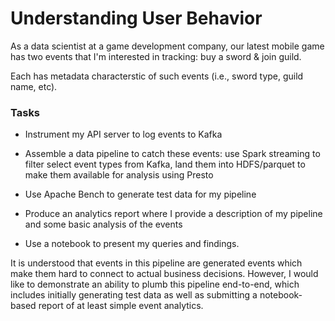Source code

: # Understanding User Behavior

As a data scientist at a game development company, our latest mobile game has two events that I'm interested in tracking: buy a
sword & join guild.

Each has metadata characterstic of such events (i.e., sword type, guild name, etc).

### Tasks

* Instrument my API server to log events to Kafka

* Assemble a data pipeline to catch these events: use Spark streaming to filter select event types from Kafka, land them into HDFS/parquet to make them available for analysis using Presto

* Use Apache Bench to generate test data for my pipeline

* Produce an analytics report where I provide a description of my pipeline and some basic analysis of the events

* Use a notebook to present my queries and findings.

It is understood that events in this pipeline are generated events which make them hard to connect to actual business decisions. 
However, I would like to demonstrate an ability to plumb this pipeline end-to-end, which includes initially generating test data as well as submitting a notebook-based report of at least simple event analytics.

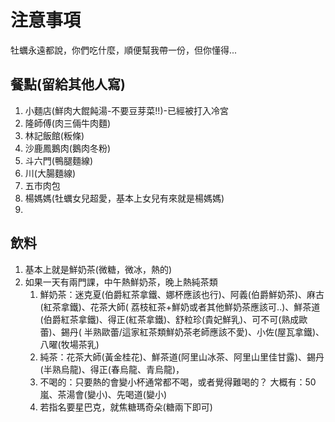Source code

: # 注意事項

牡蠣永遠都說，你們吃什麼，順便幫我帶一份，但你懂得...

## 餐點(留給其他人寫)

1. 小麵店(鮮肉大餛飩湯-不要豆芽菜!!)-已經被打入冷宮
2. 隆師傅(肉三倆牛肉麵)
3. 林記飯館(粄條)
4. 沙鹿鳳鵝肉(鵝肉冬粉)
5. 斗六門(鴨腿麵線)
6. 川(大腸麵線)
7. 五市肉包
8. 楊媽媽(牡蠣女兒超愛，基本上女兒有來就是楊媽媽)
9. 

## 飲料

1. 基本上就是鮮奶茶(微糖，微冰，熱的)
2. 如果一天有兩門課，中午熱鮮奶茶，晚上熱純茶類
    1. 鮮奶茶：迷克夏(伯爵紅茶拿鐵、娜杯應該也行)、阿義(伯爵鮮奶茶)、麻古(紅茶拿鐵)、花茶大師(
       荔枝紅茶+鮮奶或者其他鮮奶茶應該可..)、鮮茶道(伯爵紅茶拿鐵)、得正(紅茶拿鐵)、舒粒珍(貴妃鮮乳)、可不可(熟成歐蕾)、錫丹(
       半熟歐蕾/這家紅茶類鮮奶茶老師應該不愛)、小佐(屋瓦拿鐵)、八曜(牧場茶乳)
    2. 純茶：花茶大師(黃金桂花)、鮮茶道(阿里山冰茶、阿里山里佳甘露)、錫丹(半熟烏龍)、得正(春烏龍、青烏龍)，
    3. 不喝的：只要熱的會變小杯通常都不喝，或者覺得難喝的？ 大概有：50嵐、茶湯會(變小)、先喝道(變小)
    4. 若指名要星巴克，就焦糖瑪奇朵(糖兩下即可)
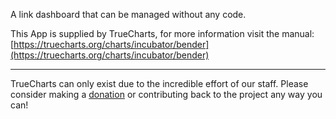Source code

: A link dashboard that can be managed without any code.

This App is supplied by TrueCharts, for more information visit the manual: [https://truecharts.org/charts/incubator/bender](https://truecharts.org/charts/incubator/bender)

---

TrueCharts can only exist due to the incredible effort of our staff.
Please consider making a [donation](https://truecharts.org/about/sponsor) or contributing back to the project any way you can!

== == ==

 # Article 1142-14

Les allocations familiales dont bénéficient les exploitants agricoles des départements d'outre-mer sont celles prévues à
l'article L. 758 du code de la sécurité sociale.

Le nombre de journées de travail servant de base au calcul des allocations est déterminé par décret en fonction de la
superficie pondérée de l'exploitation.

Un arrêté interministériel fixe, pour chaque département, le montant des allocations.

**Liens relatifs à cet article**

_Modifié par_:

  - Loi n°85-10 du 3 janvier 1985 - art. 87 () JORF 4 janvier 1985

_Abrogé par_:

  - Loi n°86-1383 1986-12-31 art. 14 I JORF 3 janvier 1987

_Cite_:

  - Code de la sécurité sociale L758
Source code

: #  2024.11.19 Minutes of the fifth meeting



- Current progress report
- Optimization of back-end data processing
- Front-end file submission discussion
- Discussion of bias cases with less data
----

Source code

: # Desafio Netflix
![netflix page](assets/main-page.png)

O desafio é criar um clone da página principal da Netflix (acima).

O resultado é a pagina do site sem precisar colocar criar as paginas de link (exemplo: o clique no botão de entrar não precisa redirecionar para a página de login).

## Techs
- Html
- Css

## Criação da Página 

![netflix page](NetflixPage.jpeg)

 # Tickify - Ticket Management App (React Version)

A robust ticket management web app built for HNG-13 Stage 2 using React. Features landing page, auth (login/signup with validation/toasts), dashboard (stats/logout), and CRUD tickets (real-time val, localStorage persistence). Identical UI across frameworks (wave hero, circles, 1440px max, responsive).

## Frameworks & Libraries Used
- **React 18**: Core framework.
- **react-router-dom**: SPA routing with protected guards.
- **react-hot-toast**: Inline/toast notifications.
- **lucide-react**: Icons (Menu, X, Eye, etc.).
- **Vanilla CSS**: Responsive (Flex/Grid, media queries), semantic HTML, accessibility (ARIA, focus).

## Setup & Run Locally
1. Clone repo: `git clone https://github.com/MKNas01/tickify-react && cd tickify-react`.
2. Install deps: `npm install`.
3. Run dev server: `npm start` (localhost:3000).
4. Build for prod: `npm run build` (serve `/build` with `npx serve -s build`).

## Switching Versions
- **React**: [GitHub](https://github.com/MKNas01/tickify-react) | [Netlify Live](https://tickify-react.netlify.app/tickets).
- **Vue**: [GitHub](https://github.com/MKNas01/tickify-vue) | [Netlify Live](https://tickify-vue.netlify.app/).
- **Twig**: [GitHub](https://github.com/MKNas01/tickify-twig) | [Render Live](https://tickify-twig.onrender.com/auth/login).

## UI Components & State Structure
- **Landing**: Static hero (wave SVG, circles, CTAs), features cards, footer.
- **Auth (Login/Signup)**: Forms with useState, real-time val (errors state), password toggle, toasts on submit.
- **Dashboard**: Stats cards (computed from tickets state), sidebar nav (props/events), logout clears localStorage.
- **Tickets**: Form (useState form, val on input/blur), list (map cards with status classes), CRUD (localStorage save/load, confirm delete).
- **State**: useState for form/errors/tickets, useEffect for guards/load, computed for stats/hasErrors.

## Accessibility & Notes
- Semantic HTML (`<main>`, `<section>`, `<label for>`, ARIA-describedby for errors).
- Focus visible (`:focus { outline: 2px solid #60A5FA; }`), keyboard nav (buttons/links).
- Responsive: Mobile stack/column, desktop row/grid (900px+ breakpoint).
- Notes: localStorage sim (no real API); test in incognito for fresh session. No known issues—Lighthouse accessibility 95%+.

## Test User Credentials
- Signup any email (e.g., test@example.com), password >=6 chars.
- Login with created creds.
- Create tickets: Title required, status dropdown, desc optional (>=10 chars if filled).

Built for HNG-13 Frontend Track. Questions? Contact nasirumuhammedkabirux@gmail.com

== == ==

Where a line of the entries above holds the word "sociale", return that line.

▶ **Exercise result**:
l'article L. 758 du code de la sécurité sociale.
  - Code de la sécurité sociale L758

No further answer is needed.